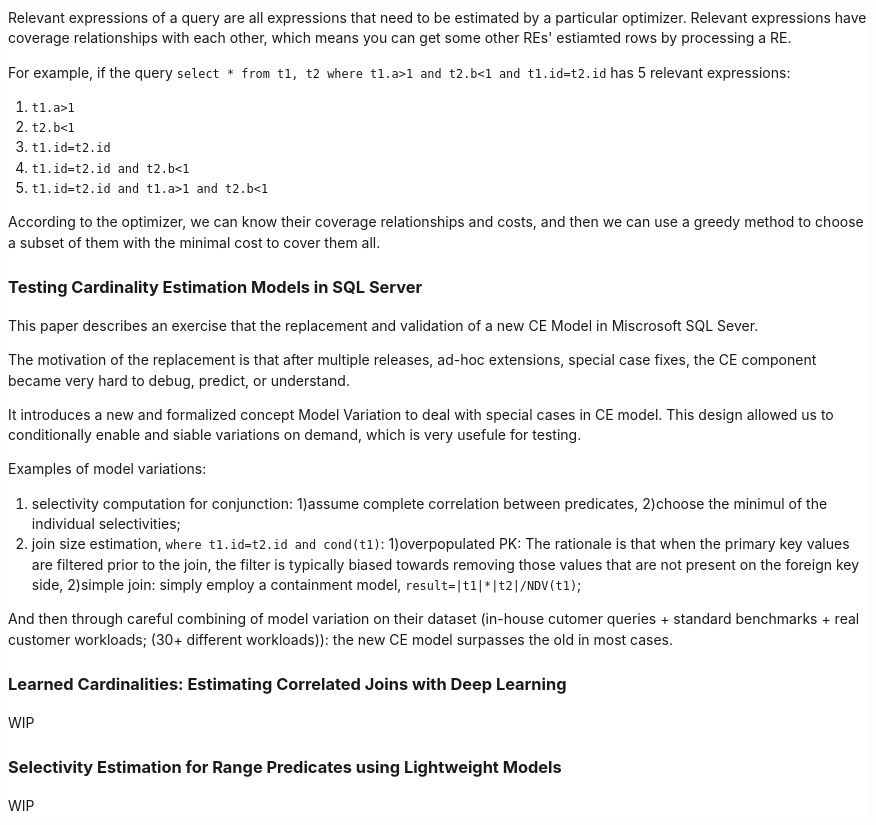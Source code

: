 Relevant expressions of a query are all expressions that need to be estimated by a particular optimizer. Relevant expressions have coverage relationships with each other, which means you can get some other REs' estiamted rows by processing a RE.

For example, if the query `select * from t1, t2 where t1.a>1 and t2.b<1 and t1.id=t2.id` has 5 relevant expressions:
1) `t1.a>1`
2) `t2.b<1`
3) `t1.id=t2.id`
4) `t1.id=t2.id and t2.b<1`
5) `t1.id=t2.id and t1.a>1 and t2.b<1` 

According to the optimizer, we can know their coverage relationships and costs, and then we can use a greedy method to choose a subset of them with the minimal cost to cover them all.

### Testing Cardinality Estimation Models in SQL Server

This paper describes an exercise that the replacement and validation of a new CE Model in Miscrosoft SQL Sever.

The motivation of the replacement is that after multiple releases, ad-hoc extensions, special case fixes, the CE component became very hard to debug, predict, or understand.

It introduces a new and formalized concept Model Variation to deal with special cases in CE model. This design allowed us to conditionally enable and siable variations on demand, which is very usefule for testing.

Examples of model variations:
1. selectivity computation for conjunction: 1)assume complete correlation between predicates, 2)choose the minimul of the individual selectivities;
2. join size estimation, `where t1.id=t2.id and cond(t1)`: 1)overpopulated PK: The rationale is that when the primary key values are filtered prior to the join, the filter is typically biased towards removing those values that are not present on the foreign key side, 2)simple join: simply employ a containment model, `result=|t1|*|t2|/NDV(t1)`;

And then through careful combining of model variation on their dataset (in-house cutomer queries + standard benchmarks +  real customer workloads; (30+ different workloads)): the new CE model surpasses the old in most cases.

### Learned Cardinalities: Estimating Correlated Joins with Deep Learning
WIP

### Selectivity Estimation for Range Predicates using Lightweight Models
WIP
::::
= Exercise instructions =
Reproduce exactly the section above that begins at the line containing "processing a RE." and ends at the line containing "This paper describes", leaving out all other lines.

= Result below =
: Relevant expressions of a query are all expressions that need to be estimated by a particular optimizer. Relevant expressions have coverage relationships with each other, which means you can get some other REs' estiamted rows by processing a RE.

For example, if the query `select * from t1, t2 where t1.a>1 and t2.b<1 and t1.id=t2.id` has 5 relevant expressions:
1) `t1.a>1`
2) `t2.b<1`
3) `t1.id=t2.id`
4) `t1.id=t2.id and t2.b<1`
5) `t1.id=t2.id and t1.a>1 and t2.b<1` 

According to the optimizer, we can know their coverage relationships and costs, and then we can use a greedy method to choose a subset of them with the minimal cost to cover them all.

### Testing Cardinality Estimation Models in SQL Server

This paper describes an exercise that the replacement and validation of a new CE Model in Miscrosoft SQL Sever.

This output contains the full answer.